**DATA UNDER STUDY:**
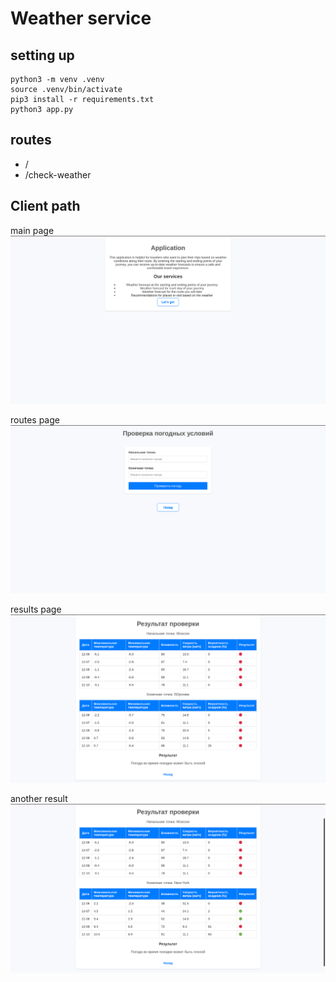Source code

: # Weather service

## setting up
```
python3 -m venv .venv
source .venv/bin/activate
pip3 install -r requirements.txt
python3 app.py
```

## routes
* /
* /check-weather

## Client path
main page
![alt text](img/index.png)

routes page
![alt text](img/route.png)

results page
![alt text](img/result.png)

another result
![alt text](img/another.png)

**TASK TO COMPLETE:** Look through the entries above. Extract each line with the word "text".

**RESPONSE:**
![alt text](img/index.png)
![alt text](img/route.png)
![alt text](img/result.png)
![alt text](img/another.png)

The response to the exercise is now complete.